Data provided: Begin
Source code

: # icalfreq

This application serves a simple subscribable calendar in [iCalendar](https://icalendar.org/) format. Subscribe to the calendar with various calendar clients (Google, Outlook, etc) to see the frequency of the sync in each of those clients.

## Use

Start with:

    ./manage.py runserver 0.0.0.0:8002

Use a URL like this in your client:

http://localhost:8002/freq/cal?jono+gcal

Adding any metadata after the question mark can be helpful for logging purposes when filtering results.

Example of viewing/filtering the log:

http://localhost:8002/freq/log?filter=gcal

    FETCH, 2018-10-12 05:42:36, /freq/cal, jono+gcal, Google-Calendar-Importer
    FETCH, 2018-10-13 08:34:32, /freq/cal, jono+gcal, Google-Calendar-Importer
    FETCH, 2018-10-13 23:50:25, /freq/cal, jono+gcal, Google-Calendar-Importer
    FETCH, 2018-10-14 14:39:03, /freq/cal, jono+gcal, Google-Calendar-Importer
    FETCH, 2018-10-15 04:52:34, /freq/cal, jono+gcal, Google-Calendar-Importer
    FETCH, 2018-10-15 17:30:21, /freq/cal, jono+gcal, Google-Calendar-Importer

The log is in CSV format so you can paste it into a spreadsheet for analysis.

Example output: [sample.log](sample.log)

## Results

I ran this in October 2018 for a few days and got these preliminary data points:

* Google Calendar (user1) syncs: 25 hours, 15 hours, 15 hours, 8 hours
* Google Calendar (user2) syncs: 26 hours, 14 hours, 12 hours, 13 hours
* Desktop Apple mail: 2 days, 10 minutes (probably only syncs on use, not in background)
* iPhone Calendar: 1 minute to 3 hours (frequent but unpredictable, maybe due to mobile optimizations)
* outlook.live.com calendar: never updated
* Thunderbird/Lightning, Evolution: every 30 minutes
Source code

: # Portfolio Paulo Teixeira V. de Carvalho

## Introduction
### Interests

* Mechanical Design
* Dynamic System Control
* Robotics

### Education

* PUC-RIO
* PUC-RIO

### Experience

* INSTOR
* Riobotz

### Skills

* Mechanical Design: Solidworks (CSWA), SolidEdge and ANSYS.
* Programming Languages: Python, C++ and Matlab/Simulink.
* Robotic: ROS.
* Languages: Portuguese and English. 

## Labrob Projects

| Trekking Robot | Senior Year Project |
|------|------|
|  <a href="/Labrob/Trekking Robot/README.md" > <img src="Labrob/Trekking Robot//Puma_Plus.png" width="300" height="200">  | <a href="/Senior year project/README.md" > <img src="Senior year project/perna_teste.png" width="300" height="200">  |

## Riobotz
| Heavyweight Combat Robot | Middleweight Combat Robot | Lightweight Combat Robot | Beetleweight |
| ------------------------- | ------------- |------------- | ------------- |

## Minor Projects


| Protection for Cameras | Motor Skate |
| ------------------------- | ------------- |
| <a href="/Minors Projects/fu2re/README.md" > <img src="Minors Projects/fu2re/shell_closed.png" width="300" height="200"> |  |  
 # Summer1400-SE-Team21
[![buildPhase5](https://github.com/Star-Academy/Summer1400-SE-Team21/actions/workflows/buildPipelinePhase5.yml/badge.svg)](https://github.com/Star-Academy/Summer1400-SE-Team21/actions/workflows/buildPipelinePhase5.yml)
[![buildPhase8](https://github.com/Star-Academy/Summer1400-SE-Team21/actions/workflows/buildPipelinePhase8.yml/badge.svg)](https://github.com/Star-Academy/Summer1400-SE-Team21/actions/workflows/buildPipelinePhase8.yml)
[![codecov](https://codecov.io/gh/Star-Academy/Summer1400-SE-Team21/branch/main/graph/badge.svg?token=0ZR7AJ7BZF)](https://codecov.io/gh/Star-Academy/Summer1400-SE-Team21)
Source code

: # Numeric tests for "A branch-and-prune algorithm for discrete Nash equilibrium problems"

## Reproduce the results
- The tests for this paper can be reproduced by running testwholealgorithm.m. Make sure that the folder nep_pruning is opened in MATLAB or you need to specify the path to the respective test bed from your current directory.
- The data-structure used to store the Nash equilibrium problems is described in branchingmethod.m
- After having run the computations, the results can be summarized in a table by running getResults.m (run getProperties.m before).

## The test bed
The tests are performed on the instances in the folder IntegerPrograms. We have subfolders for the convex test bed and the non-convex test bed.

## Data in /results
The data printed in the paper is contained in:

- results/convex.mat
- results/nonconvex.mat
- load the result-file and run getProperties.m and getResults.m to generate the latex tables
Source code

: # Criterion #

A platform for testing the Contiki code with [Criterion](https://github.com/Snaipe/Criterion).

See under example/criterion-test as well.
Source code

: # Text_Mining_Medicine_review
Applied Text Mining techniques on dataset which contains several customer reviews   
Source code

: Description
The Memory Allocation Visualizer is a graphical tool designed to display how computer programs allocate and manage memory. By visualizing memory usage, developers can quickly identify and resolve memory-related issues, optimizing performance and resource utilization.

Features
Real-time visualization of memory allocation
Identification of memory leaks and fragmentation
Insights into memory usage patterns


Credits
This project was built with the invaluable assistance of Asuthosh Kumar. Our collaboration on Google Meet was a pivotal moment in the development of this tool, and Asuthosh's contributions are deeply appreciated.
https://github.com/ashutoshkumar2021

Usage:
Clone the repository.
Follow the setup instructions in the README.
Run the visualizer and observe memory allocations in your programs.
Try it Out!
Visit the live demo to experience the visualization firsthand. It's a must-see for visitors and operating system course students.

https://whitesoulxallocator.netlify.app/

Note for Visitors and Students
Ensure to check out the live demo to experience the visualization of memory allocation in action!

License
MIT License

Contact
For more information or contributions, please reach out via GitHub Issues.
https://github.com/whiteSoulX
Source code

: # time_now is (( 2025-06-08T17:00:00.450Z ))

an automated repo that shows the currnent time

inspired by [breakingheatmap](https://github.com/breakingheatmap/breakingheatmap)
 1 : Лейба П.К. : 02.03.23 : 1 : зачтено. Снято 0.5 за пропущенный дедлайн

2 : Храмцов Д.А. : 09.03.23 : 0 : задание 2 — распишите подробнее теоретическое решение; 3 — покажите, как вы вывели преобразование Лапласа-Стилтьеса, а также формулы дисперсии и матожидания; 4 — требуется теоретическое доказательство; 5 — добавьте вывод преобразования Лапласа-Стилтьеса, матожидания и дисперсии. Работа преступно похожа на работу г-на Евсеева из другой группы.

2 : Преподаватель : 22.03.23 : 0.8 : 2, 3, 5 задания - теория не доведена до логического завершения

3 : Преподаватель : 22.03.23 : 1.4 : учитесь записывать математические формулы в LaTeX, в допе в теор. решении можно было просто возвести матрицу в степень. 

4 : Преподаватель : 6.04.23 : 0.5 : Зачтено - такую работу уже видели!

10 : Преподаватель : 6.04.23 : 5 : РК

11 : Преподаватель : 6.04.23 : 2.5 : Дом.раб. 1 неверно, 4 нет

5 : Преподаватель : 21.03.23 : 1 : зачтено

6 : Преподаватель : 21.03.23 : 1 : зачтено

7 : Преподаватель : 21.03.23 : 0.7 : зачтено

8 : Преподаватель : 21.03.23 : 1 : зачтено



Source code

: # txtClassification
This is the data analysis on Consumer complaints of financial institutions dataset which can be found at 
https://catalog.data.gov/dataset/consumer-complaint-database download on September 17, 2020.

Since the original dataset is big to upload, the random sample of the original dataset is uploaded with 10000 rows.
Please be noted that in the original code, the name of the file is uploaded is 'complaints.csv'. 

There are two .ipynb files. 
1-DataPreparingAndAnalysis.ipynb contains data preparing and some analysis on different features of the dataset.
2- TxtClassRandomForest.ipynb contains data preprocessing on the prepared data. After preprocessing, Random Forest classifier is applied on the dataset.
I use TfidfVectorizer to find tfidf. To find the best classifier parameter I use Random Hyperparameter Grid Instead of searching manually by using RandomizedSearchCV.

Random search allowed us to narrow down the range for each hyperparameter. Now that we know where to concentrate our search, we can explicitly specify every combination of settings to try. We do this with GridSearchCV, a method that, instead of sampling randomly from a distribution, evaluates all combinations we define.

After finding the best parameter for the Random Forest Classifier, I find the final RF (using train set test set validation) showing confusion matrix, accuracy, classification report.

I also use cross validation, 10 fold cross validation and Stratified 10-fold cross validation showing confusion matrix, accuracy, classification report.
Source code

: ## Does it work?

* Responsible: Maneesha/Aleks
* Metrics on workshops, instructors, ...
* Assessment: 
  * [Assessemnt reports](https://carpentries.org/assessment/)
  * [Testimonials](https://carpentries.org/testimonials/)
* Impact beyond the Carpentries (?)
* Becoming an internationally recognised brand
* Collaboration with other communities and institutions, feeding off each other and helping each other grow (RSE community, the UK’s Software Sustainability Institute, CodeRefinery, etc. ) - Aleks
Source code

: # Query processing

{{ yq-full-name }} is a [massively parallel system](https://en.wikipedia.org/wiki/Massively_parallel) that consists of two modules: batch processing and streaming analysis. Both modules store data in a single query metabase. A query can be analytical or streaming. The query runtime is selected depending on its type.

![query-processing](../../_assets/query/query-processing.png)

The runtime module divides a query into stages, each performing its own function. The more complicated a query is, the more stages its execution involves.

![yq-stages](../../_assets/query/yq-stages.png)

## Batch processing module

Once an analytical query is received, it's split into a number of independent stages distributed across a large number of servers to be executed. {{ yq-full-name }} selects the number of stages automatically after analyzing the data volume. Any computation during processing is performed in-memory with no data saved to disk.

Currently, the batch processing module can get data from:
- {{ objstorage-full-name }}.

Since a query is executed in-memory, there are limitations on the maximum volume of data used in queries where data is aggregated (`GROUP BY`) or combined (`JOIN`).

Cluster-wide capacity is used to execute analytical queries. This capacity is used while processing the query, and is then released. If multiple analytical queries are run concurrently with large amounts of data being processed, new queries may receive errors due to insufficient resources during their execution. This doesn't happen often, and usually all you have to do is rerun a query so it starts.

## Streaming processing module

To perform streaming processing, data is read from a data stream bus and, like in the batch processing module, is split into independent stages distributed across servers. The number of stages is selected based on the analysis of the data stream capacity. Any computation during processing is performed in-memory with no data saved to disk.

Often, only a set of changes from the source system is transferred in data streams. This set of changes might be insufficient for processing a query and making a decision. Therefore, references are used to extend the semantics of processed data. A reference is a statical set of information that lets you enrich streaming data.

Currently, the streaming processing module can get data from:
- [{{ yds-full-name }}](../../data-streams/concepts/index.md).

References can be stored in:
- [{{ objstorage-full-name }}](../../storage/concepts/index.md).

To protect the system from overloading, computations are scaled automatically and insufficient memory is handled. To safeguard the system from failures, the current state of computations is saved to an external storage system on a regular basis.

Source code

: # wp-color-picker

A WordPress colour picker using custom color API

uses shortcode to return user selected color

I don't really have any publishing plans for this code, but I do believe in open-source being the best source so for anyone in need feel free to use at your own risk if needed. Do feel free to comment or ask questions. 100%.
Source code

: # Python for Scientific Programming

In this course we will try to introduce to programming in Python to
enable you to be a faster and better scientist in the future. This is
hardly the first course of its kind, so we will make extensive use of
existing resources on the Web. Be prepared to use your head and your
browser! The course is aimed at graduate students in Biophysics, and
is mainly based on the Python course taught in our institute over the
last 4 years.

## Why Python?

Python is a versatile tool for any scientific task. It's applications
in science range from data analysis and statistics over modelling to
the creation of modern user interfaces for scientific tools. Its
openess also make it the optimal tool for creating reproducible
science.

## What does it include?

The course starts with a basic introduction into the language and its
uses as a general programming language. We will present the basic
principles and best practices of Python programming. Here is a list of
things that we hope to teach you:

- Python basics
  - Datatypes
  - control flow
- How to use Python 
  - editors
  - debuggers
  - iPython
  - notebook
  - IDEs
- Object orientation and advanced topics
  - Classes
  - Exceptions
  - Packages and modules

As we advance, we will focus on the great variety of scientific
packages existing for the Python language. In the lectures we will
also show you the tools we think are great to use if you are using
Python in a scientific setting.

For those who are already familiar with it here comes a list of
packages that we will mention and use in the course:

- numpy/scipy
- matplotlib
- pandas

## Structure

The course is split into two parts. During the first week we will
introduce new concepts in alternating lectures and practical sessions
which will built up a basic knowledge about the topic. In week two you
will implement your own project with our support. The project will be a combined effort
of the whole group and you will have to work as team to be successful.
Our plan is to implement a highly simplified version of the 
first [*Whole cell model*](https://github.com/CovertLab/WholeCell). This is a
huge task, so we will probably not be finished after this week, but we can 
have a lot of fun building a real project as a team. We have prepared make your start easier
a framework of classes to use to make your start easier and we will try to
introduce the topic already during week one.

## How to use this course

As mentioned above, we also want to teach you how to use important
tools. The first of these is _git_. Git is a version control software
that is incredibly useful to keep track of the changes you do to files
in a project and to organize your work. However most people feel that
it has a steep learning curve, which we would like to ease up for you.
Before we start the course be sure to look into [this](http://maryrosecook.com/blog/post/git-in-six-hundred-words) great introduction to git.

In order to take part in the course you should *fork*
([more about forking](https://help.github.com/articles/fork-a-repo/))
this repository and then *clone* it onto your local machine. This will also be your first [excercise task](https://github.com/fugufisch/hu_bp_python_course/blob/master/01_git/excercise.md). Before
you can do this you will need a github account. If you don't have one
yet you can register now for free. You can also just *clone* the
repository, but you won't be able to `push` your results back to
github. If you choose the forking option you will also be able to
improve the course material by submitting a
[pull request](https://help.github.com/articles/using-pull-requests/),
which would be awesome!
Data provided: End
§ **What the exercise asks**: Go through the entries and return each line where the word "volume" appears.

§ **Problem solution**:
Once an analytical query is received, it's split into a number of independent stages distributed across a large number of servers to be executed. {{ yq-full-name }} selects the number of stages automatically after analyzing the data volume. Any computation during processing is performed in-memory with no data saved to disk.
Since a query is executed in-memory, there are limitations on the maximum volume of data used in queries where data is aggregated (`GROUP BY`) or combined (`JOIN`).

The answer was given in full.